Your output must be the lines below from the line containing "### Quantum Part" to the line containing "9. **PAYDAY**: This", both lines included, reproduced exactly and without pictures.
....
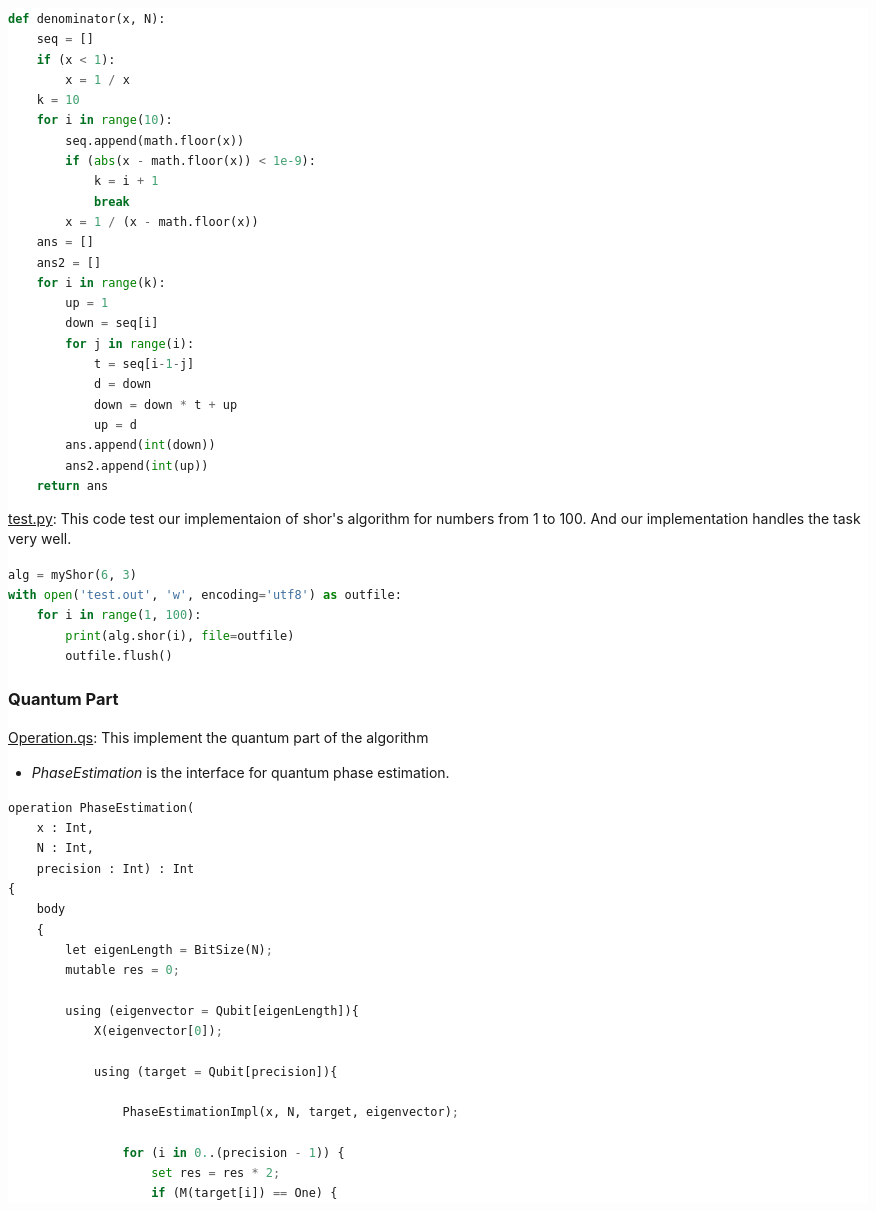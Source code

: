
```python
def denominator(x, N):
    seq = []
    if (x < 1):
        x = 1 / x
    k = 10
    for i in range(10):
        seq.append(math.floor(x))
        if (abs(x - math.floor(x)) < 1e-9):
            k = i + 1
            break
        x = 1 / (x - math.floor(x))
    ans = []
    ans2 = []
    for i in range(k):
        up = 1
        down = seq[i]
        for j in range(i):
            t = seq[i-1-j]
            d = down
            down = down * t + up
            up = d
        ans.append(int(down))
        ans2.append(int(up))
    return ans

```

[test.py](./Classical/test.py): This code test our implementaion of shor's algorithm for numbers from 1 to 100. And our implementation handles the task very well.


```python
alg = myShor(6, 3)
with open('test.out', 'w', encoding='utf8') as outfile:
    for i in range(1, 100):
        print(alg.shor(i), file=outfile)
        outfile.flush()
```

### Quantum Part
[Operation.qs](./myShorLib/Operation.qs): This implement the quantum part of the algorithm
* *PhaseEstimation* is the interface for quantum phase estimation.


```python
operation PhaseEstimation(
    x : Int, 
    N : Int, 
    precision : Int) : Int
{
    body
    {
        let eigenLength = BitSize(N);
        mutable res = 0;

        using (eigenvector = Qubit[eigenLength]){
            X(eigenvector[0]);

            using (target = Qubit[precision]){

                PhaseEstimationImpl(x, N, target, eigenvector);

                for (i in 0..(precision - 1)) {
                    set res = res * 2;
                    if (M(target[i]) == One) {
```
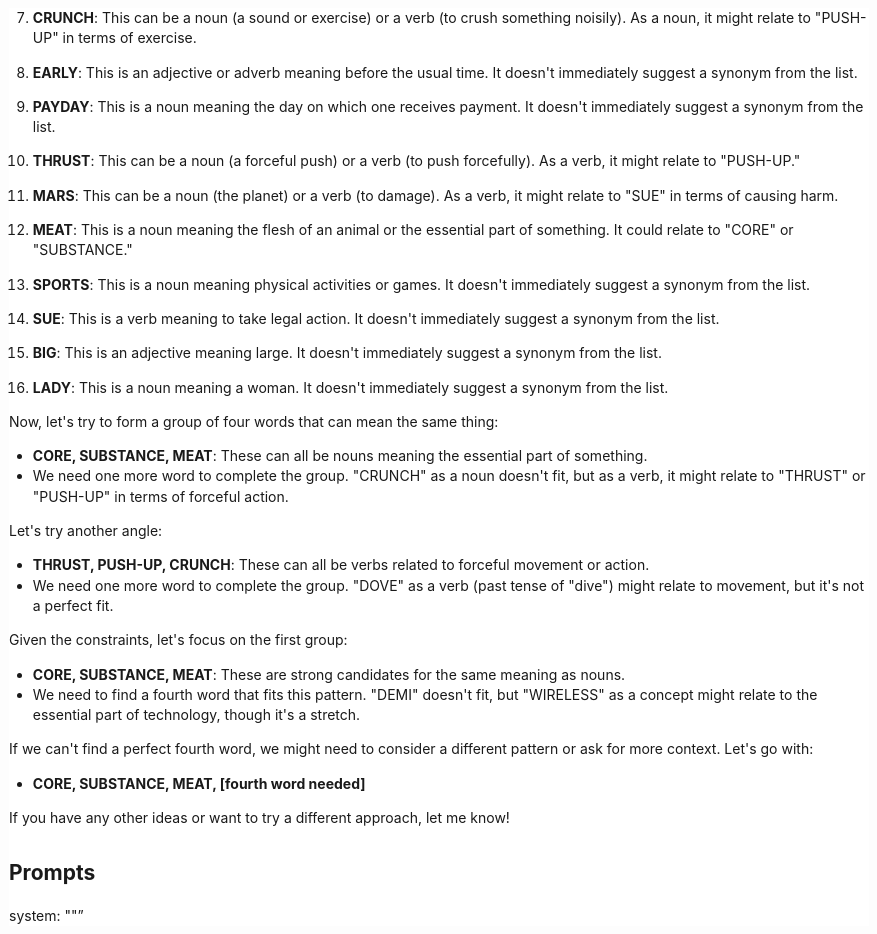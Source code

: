 7. **CRUNCH**: This can be a noun (a sound or exercise) or a verb (to crush something noisily). As a noun, it might relate to "PUSH-UP" in terms of exercise.

8. **EARLY**: This is an adjective or adverb meaning before the usual time. It doesn't immediately suggest a synonym from the list.

9. **PAYDAY**: This is a noun meaning the day on which one receives payment. It doesn't immediately suggest a synonym from the list.

10. **THRUST**: This can be a noun (a forceful push) or a verb (to push forcefully). As a verb, it might relate to "PUSH-UP."

11. **MARS**: This can be a noun (the planet) or a verb (to damage). As a verb, it might relate to "SUE" in terms of causing harm.

12. **MEAT**: This is a noun meaning the flesh of an animal or the essential part of something. It could relate to "CORE" or "SUBSTANCE."

13. **SPORTS**: This is a noun meaning physical activities or games. It doesn't immediately suggest a synonym from the list.

14. **SUE**: This is a verb meaning to take legal action. It doesn't immediately suggest a synonym from the list.

15. **BIG**: This is an adjective meaning large. It doesn't immediately suggest a synonym from the list.

16. **LADY**: This is a noun meaning a woman. It doesn't immediately suggest a synonym from the list.

Now, let's try to form a group of four words that can mean the same thing:

- **CORE, SUBSTANCE, MEAT**: These can all be nouns meaning the essential part of something.
- We need one more word to complete the group. "CRUNCH" as a noun doesn't fit, but as a verb, it might relate to "THRUST" or "PUSH-UP" in terms of forceful action.

Let's try another angle:

- **THRUST, PUSH-UP, CRUNCH**: These can all be verbs related to forceful movement or action.
- We need one more word to complete the group. "DOVE" as a verb (past tense of "dive") might relate to movement, but it's not a perfect fit.

Given the constraints, let's focus on the first group:

- **CORE, SUBSTANCE, MEAT**: These are strong candidates for the same meaning as nouns.
- We need to find a fourth word that fits this pattern. "DEMI" doesn't fit, but "WIRELESS" as a concept might relate to the essential part of technology, though it's a stretch.

If we can't find a perfect fourth word, we might need to consider a different pattern or ask for more context. Let's go with:

- **CORE, SUBSTANCE, MEAT, [fourth word needed]**

If you have any other ideas or want to try a different approach, let me know!

## Prompts

system: ""”

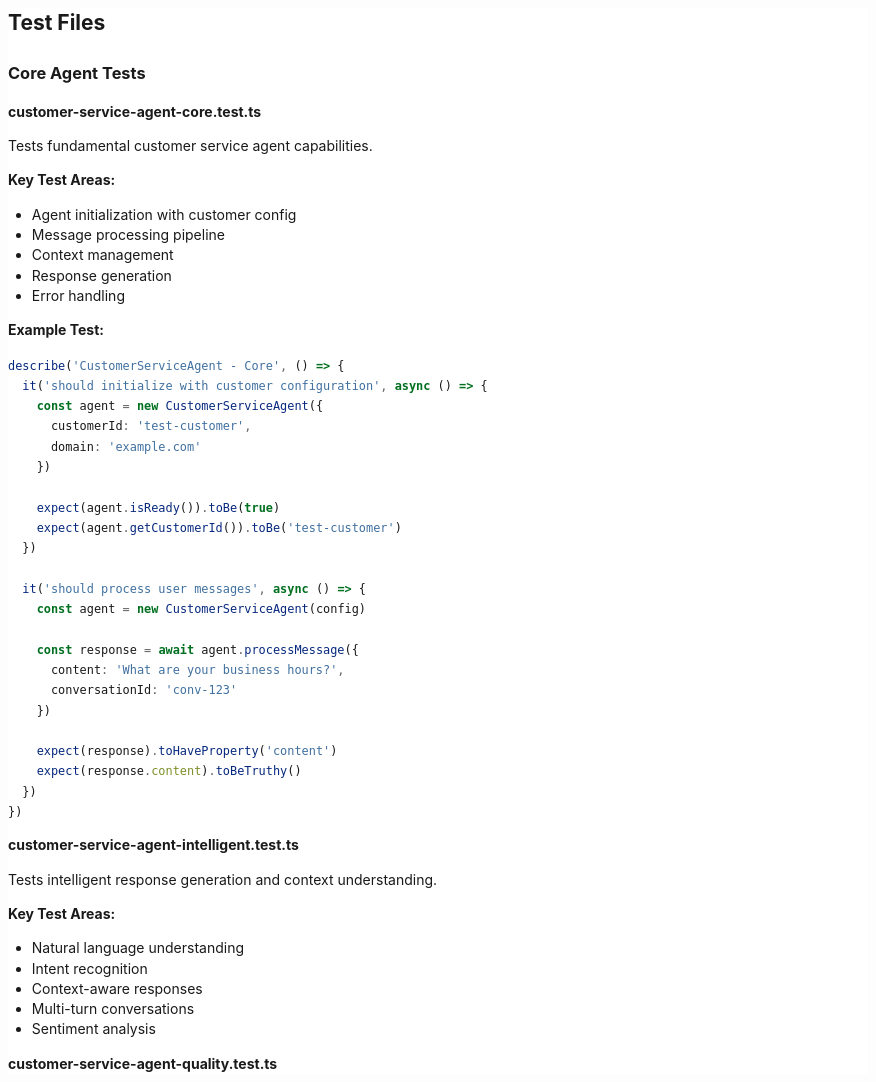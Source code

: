 ## Test Files

### Core Agent Tests

**customer-service-agent-core.test.ts**

Tests fundamental customer service agent capabilities.

**Key Test Areas:**
- Agent initialization with customer config
- Message processing pipeline
- Context management
- Response generation
- Error handling

**Example Test:**
```typescript
describe('CustomerServiceAgent - Core', () => {
  it('should initialize with customer configuration', async () => {
    const agent = new CustomerServiceAgent({
      customerId: 'test-customer',
      domain: 'example.com'
    })

    expect(agent.isReady()).toBe(true)
    expect(agent.getCustomerId()).toBe('test-customer')
  })

  it('should process user messages', async () => {
    const agent = new CustomerServiceAgent(config)

    const response = await agent.processMessage({
      content: 'What are your business hours?',
      conversationId: 'conv-123'
    })

    expect(response).toHaveProperty('content')
    expect(response.content).toBeTruthy()
  })
})
```

**customer-service-agent-intelligent.test.ts**

Tests intelligent response generation and context understanding.

**Key Test Areas:**
- Natural language understanding
- Intent recognition
- Context-aware responses
- Multi-turn conversations
- Sentiment analysis

**customer-service-agent-quality.test.ts**
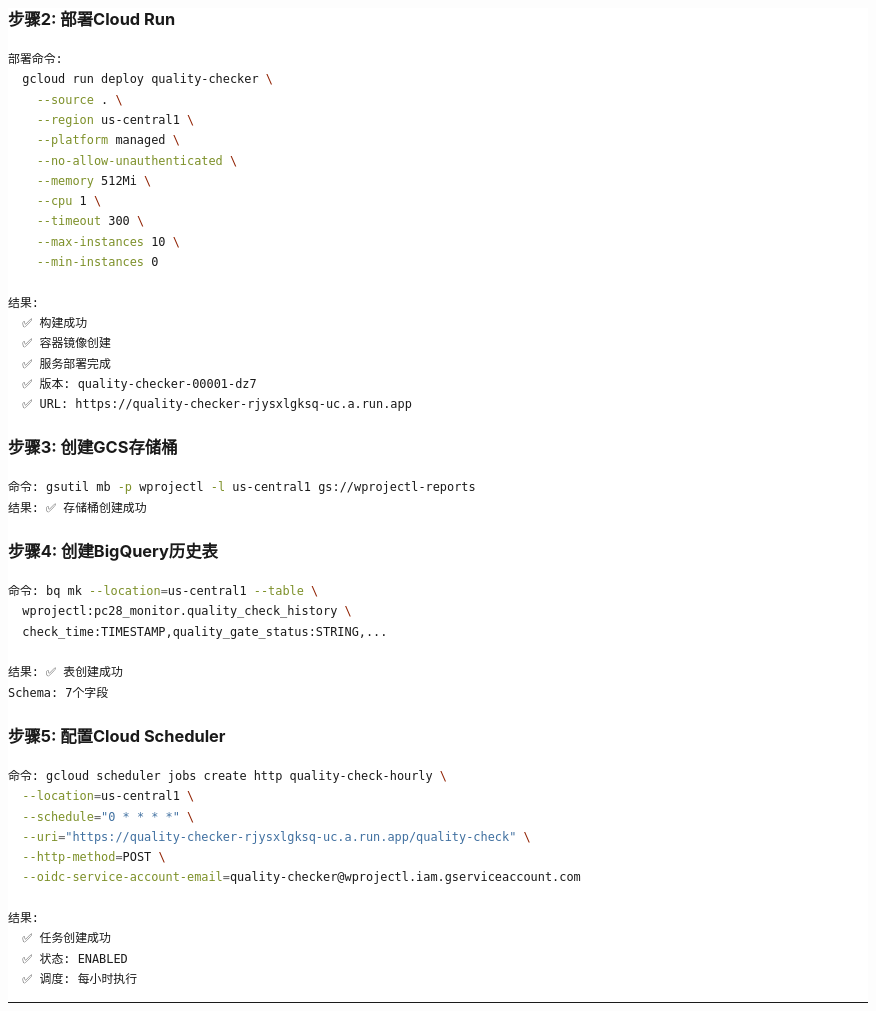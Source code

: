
 ```bash
```

### 步骤2: 部署Cloud Run
```bash
部署命令:
  gcloud run deploy quality-checker \
    --source . \
    --region us-central1 \
    --platform managed \
    --no-allow-unauthenticated \
    --memory 512Mi \
    --cpu 1 \
    --timeout 300 \
    --max-instances 10 \
    --min-instances 0

结果:
  ✅ 构建成功
  ✅ 容器镜像创建
  ✅ 服务部署完成
  ✅ 版本: quality-checker-00001-dz7
  ✅ URL: https://quality-checker-rjysxlgksq-uc.a.run.app
```

### 步骤3: 创建GCS存储桶
```bash
命令: gsutil mb -p wprojectl -l us-central1 gs://wprojectl-reports
结果: ✅ 存储桶创建成功
```

### 步骤4: 创建BigQuery历史表
```bash
命令: bq mk --location=us-central1 --table \
  wprojectl:pc28_monitor.quality_check_history \
  check_time:TIMESTAMP,quality_gate_status:STRING,...

结果: ✅ 表创建成功
Schema: 7个字段
```

### 步骤5: 配置Cloud Scheduler
```bash
命令: gcloud scheduler jobs create http quality-check-hourly \
  --location=us-central1 \
  --schedule="0 * * * *" \
  --uri="https://quality-checker-rjysxlgksq-uc.a.run.app/quality-check" \
  --http-method=POST \
  --oidc-service-account-email=quality-checker@wprojectl.iam.gserviceaccount.com

结果:
  ✅ 任务创建成功
  ✅ 状态: ENABLED
  ✅ 调度: 每小时执行
```

---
....
Response below -
### Quantum Part
[Operation.qs](./myShorLib/Operation.qs): This implement the quantum part of the algorithm
* *PhaseEstimation* is the interface for quantum phase estimation.


```python
operation PhaseEstimation(
    x : Int, 
    N : Int, 
    precision : Int) : Int
{
    body
    {
        let eigenLength = BitSize(N);
        mutable res = 0;

        using (eigenvector = Qubit[eigenLength]){
            X(eigenvector[0]);

            using (target = Qubit[precision]){

                PhaseEstimationImpl(x, N, target, eigenvector);

                for (i in 0..(precision - 1)) {
                    set res = res * 2;
                    if (M(target[i]) == One) {
```
Source code

: 7. **CRUNCH**: This can be a noun (a sound or exercise) or a verb (to crush something noisily). As a noun, it might relate to "PUSH-UP" in terms of exercise.

8. **EARLY**: This is an adjective or adverb meaning before the usual time. It doesn't immediately suggest a synonym from the list.

9. **PAYDAY**: This is a noun meaning the day on which one receives payment. It doesn't immediately suggest a synonym from the list.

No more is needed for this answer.